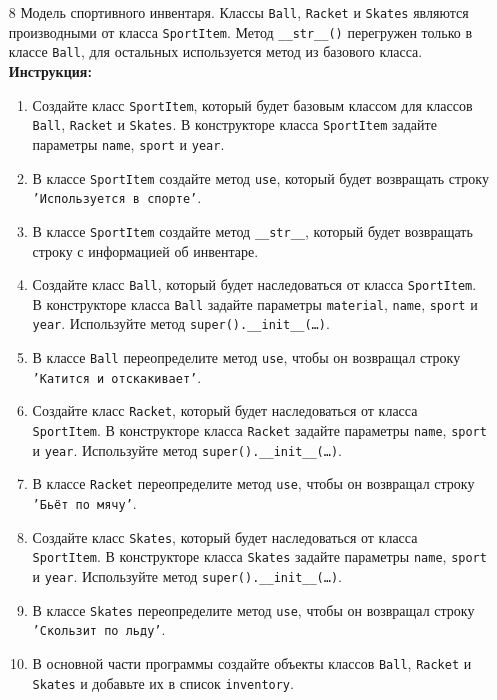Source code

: \begin{enumerate}
\begin{enumerate}
\end{enumerate}
\item[8]
Модель спортивного инвентаря. Классы \texttt{Ball}, \texttt{Racket} и \texttt{Skates} являются производными от класса \texttt{SportItem}. Метод \texttt{\_\_str\_\_()} перегружен только в классе \texttt{Ball}, для остальных используется метод из базового класса.
\textbf{Инструкция:}
\begin{enumerate}
    \item Создайте класс \texttt{SportItem}, который будет базовым классом для классов \texttt{Ball}, \texttt{Racket} и \texttt{Skates}. В конструкторе класса \texttt{SportItem} задайте параметры \texttt{name}, \texttt{sport} и \texttt{year}.
    \item В классе \texttt{SportItem} создайте метод \texttt{use}, который будет возвращать строку \texttt{'Используется в спорте'}.
    \item В классе \texttt{SportItem} создайте метод \texttt{\_\_str\_\_}, который будет возвращать строку с информацией об инвентаре.
    \item Создайте класс \texttt{Ball}, который будет наследоваться от класса \texttt{SportItem}. В конструкторе класса \texttt{Ball} задайте параметры \texttt{material}, \texttt{name}, \texttt{sport} и \texttt{year}. Используйте метод \texttt{super().\_\_init\_\_(\ldots)}.
    \item В классе \texttt{Ball} переопределите метод \texttt{use}, чтобы он возвращал строку \texttt{'Катится и отскакивает'}.
    \item Создайте класс \texttt{Racket}, который будет наследоваться от класса \texttt{SportItem}. В конструкторе класса \texttt{Racket} задайте параметры \texttt{name}, \texttt{sport} и \texttt{year}. Используйте метод \texttt{super().\_\_init\_\_(\ldots)}.
    \item В классе \texttt{Racket} переопределите метод \texttt{use}, чтобы он возвращал строку \texttt{'Бьёт по мячу'}.
    \item Создайте класс \texttt{Skates}, который будет наследоваться от класса \texttt{SportItem}. В конструкторе класса \texttt{Skates} задайте параметры \texttt{name}, \texttt{sport} и \texttt{year}. Используйте метод \texttt{super().\_\_init\_\_(\ldots)}.
    \item В классе \texttt{Skates} переопределите метод \texttt{use}, чтобы он возвращал строку \texttt{'Скользит по льду'}.
    \item В основной части программы создайте объекты классов \texttt{Ball}, \texttt{Racket} и \texttt{Skates} и добавьте их в список \texttt{inventory}.

\end{enumerate}
\end{enumerate}
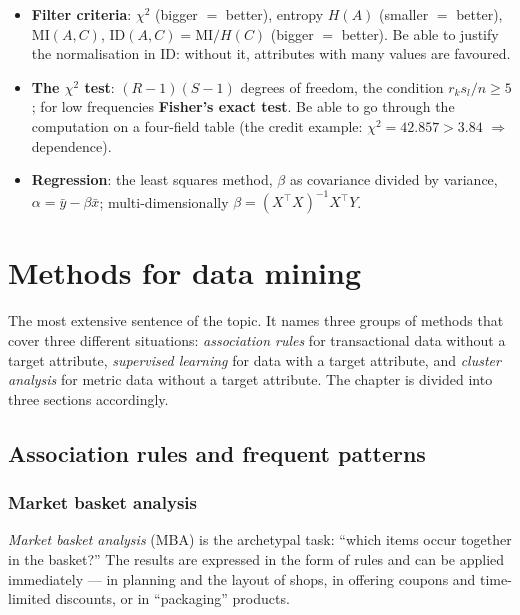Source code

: \documentclass[11pt,a4paper]{article}
\theoremstyle{definition}
\providecommand{\uv}[1]{``#1''}
\begin{document}
\begin{itemize}
      Search \emph{bottom-up} (adding) or \emph{top-down} (removing).
\item \textbf{Filter criteria}: $\chi^2$ (bigger $=$ better), entropy $H(A)$ (smaller $=$
      better), $\mathrm{MI}(A,C)$, $\mathrm{ID}(A,C)=\mathrm{MI}/H(C)$ (bigger $=$ better). Be
      able to justify the normalisation in $\mathrm{ID}$: without it, attributes with many
      values are favoured.
\item \textbf{The $\chi^2$ test}: $(R-1)(S-1)$ degrees of freedom, the condition
      $r_ks_l/n\ge 5$; for low frequencies \textbf{Fisher's exact test}. Be able to go through
      the computation on a four-field table (the credit example: $\chi^2=42.857>3.84$
      $\Rightarrow$ dependence).
\item \textbf{Regression}: the least squares method, $\beta$ as covariance
      divided by variance, $\alpha=\bar y-\beta\bar x$; multi-dimensionally
      $\beta=(X^{\!\top}\!X)^{-1}X^{\!\top}Y$.
\end{itemize}

\newpage
\section{Methods for data mining}
\label{sec:metody}

The most extensive sentence of the topic. It names three groups of methods that cover three
different situations: \emph{association rules} for transactional data without a target attribute,
\emph{supervised learning} for data with a target attribute, and \emph{cluster analysis} for
metric data without a target attribute. The chapter is divided into three sections accordingly.

\subsection{Association rules and frequent patterns}
\label{ssec:ar}

\subsubsection{Market basket analysis}

\emph{Market basket analysis} (MBA) is the archetypal task: \uv{which items occur together in the
basket?} The results are expressed in the form of rules and can be applied immediately --- in
planning and the layout of shops, in offering coupons and time-limited discounts, or in
\uv{packaging} products.
\end{document}

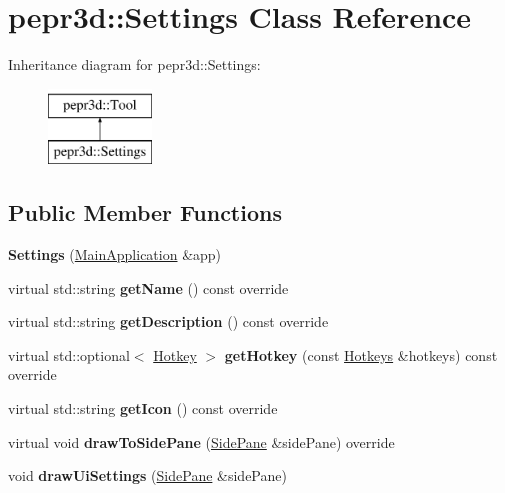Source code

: \hypertarget{classpepr3d_1_1_settings}{}\section{pepr3d\+::Settings Class Reference}
\label{classpepr3d_1_1_settings}
Inheritance diagram for pepr3d\+::Settings\+:\begin{figure}[H]
\begin{center}
\leavevmode
\includegraphics[height=2.000000cm]{classpepr3d_1_1_settings}
\end{center}
\end{figure}
\subsection*{Public Member Functions}
\begin{DoxyCompactItemize}
\item 
\mbox{\label{classpepr3d_1_1_settings_a32bce083767edda443276c495665a1dc}} 
{\bfseries Settings} (\mbox{\hyperlink{classpepr3d_1_1_main_application}{Main\+Application}} \&app)
\item 
\mbox{\label{classpepr3d_1_1_settings_ab1cb768c5f1d54d9dd58534dd52fee9c}} 
virtual std\+::string {\bfseries get\+Name} () const override
\item 
\mbox{\label{classpepr3d_1_1_settings_af12e0a7190ff25d41a51b483ec661962}} 
virtual std\+::string {\bfseries get\+Description} () const override
\item 
\mbox{\label{classpepr3d_1_1_settings_a4146e189ce75f6703e498b85a83701a0}} 
virtual std\+::optional$<$ \mbox{\hyperlink{structpepr3d_1_1_hotkey}{Hotkey}} $>$ {\bfseries get\+Hotkey} (const \mbox{\hyperlink{classpepr3d_1_1_hotkeys}{Hotkeys}} \&hotkeys) const override
\item 
\mbox{\label{classpepr3d_1_1_settings_ab8db98e9aababb2f7a896d000bfd5069}} 
virtual std\+::string {\bfseries get\+Icon} () const override
\item 
\mbox{\label{classpepr3d_1_1_settings_a69cb0d00220487d9b5d1b3b8844db0a0}} 
virtual void {\bfseries draw\+To\+Side\+Pane} (\mbox{\hyperlink{classpepr3d_1_1_side_pane}{Side\+Pane}} \&side\+Pane) override
\item 
\mbox{\label{classpepr3d_1_1_settings_af1aed4fc1479b60b2cbe20e1d19a79ba}} 
void {\bfseries draw\+Ui\+Settings} (\mbox{\hyperlink{classpepr3d_1_1_side_pane}{Side\+Pane}} \&side\+Pane)
\end{DoxyCompactItemize}

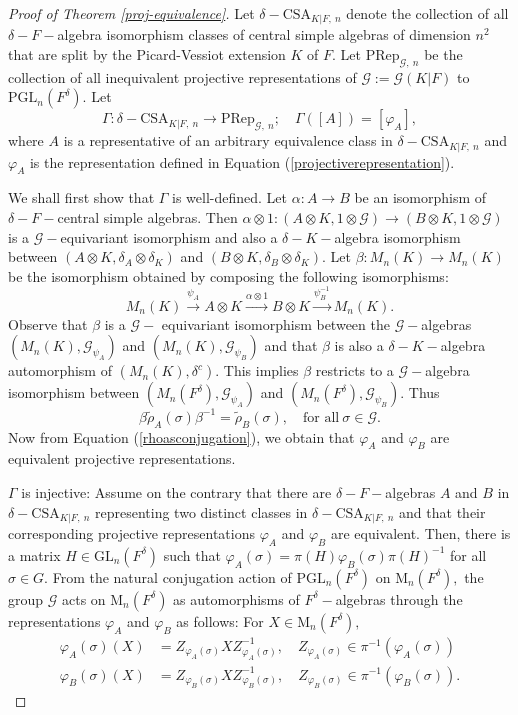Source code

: \documentclass[preprint, 11pt]{amsart}
\theoremstyle{corollary}
\theoremstyle{remark}
\theoremstyle{proposition}
\numberwithin{equation}{subsection}
\begin{document}
	
\begin{proof}[Proof of Theorem \ref{proj-equivalence}]
	Let $\delta-\mathrm{CSA}_{K|F,\ n}$ denote the collection of all  $\delta-F-$algebra isomorphism classes of central simple algebras of dimension $n^2$ that are split by the Picard-Vessiot extension $K$ of $F.$ Let $\mathrm{PRep}_{\mathscr G,\ n}$ be the collection of all inequivalent projective representations of $\mathscr G:=\mathscr G(K|F)$ to $\mathrm{PGL}_n(F^\delta).$ Let $$\Gamma: \delta-\mathrm{CSA}_{K|F,\ n}\to \mathrm{PRep}_{\mathscr G,\ n}; \quad \Gamma([A])= [\varphi_A],$$ where $A$ is a representative of  an arbitrary equivalence class in $\delta-\mathrm{CSA}_{K|F,\ n}$ and $\varphi_A$ is the representation defined in  Equation (\ref{projectiverepresentation}). 
	
	We shall first show that $\Gamma$ is well-defined.  Let $\alpha: A\to B$ be an isomorphism  of $\delta-F-$central simple algebras. Then $\alpha\otimes 1: (A\otimes K, 1\otimes \mathscr G)\to (B\otimes K, 1\otimes \mathscr G)$ is a $\mathscr G-$equivariant isomorphism and also a $\delta-K-$algebra isomorphism between $(A\otimes K, \delta_A\otimes \delta_K)$ and $(B\otimes K, \delta_B\otimes \delta_K).$  Let $\beta: M_n(K)\to M_n(K)$ be the isomorphism obtained by composing the following isomorphisms: $$M_n(K)\overset{\psi_A}{\to} A\otimes K\overset{\alpha\otimes 1}{\to} B\otimes K\overset{\psi^{-1}_B}{\to}M_n(K).$$ Observe that $\beta$ is a $\mathscr G-$ equivariant isomorphism between the $\mathscr G-$algebras $(M_n(K),\mathscr{G}_{\psi_A})$ and $(M_n(K),\mathscr{G}_{\psi_B})$ and that $\beta$ is also a $\delta-K-$algebra automorphism of $(M_n(K), \delta^c).$ This implies $\beta$ restricts to a $\mathscr{G}-$algebra isomorphism between $(M_n(F^{\delta}),\mathscr{G}_{\psi_A})$ and $(M_n(F^{\delta}),\mathscr{G}_{\psi_B}).$ Thus $$\beta \tilde{\rho}_A(\sigma) \beta^{-1}=\tilde{\rho}_B(\sigma),\quad \text{for all} \ \sigma\in \mathscr G.$$ Now from Equation (\ref{rhoasconjugation}), we obtain that $\varphi_A$ and $\varphi_B$ are equivalent projective representations.
	
	
	 $\Gamma$ is injective: Assume on the contrary that there are $\delta-F-$algebras $A$ and $B$ in $\delta-\mathrm{CSA}_{K|F,\ n}$ representing two distinct classes in $\delta-\mathrm{CSA}_{K|F,\ n}$ and that their corresponding projective representations  $\varphi_A$ and $\varphi_B$ are equivalent. Then,  there is a matrix $H\in \mathrm{GL}_n(F^{\delta})$ such that $\varphi_A(\sigma)=\pi(H)\varphi_B(\sigma)\pi(H)^{-1}$ for all $\sigma \in G.$ From the natural conjugation action of $\mathrm{PGL}_n(F^{\delta})$ on $\mathrm{M}_n(F^{\delta}),$ the  group  $\mathscr G$ acts on $\mathrm{M}_n(F^{\delta})$ as automorphisms of $F^{\delta}-$algebras through the representations $\varphi_A$ and $\varphi_B$ as follows: For $X\in \mathrm{M}_n(F^{\delta}),$ \begin{align*}\varphi_A(\sigma) (X)&=Z_{\varphi_A(\sigma)} X Z^{-1}_{\varphi_A(\sigma)}, \quad Z_{\varphi_A(\sigma)}\in  \pi^{-1}(\varphi_A(\sigma))\\  \varphi_B(\sigma) (X)&=Z_{\varphi_B(\sigma)} X Z^{-1}_{\varphi_B(\sigma)},\quad Z_{\varphi_B(\sigma)} \in \pi^{-1}(\varphi_B(\sigma)).\end{align*}
	

\end{proof}
\end{document}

> What you will do: Search the listing above for the lines with "entropy $H(A)$ (smaller $=$" and "immediately --- in", then output those lines and all lines between them exactly.

> Final answer:
\item \textbf{Filter criteria}: $\chi^2$ (bigger $=$ better), entropy $H(A)$ (smaller $=$
      better), $\mathrm{MI}(A,C)$, $\mathrm{ID}(A,C)=\mathrm{MI}/H(C)$ (bigger $=$ better). Be
      able to justify the normalisation in $\mathrm{ID}$: without it, attributes with many
      values are favoured.
\item \textbf{The $\chi^2$ test}: $(R-1)(S-1)$ degrees of freedom, the condition
      $r_ks_l/n\ge 5$; for low frequencies \textbf{Fisher's exact test}. Be able to go through
      the computation on a four-field table (the credit example: $\chi^2=42.857>3.84$
      $\Rightarrow$ dependence).
\item \textbf{Regression}: the least squares method, $\beta$ as covariance
      divided by variance, $\alpha=\bar y-\beta\bar x$; multi-dimensionally
      $\beta=(X^{\!\top}\!X)^{-1}X^{\!\top}Y$.
\end{itemize}

\newpage
\section{Methods for data mining}
\label{sec:metody}

The most extensive sentence of the topic. It names three groups of methods that cover three
different situations: \emph{association rules} for transactional data without a target attribute,
\emph{supervised learning} for data with a target attribute, and \emph{cluster analysis} for
metric data without a target attribute. The chapter is divided into three sections accordingly.

\subsection{Association rules and frequent patterns}
\label{ssec:ar}

\subsubsection{Market basket analysis}

\emph{Market basket analysis} (MBA) is the archetypal task: \uv{which items occur together in the
basket?} The results are expressed in the form of rules and can be applied immediately --- in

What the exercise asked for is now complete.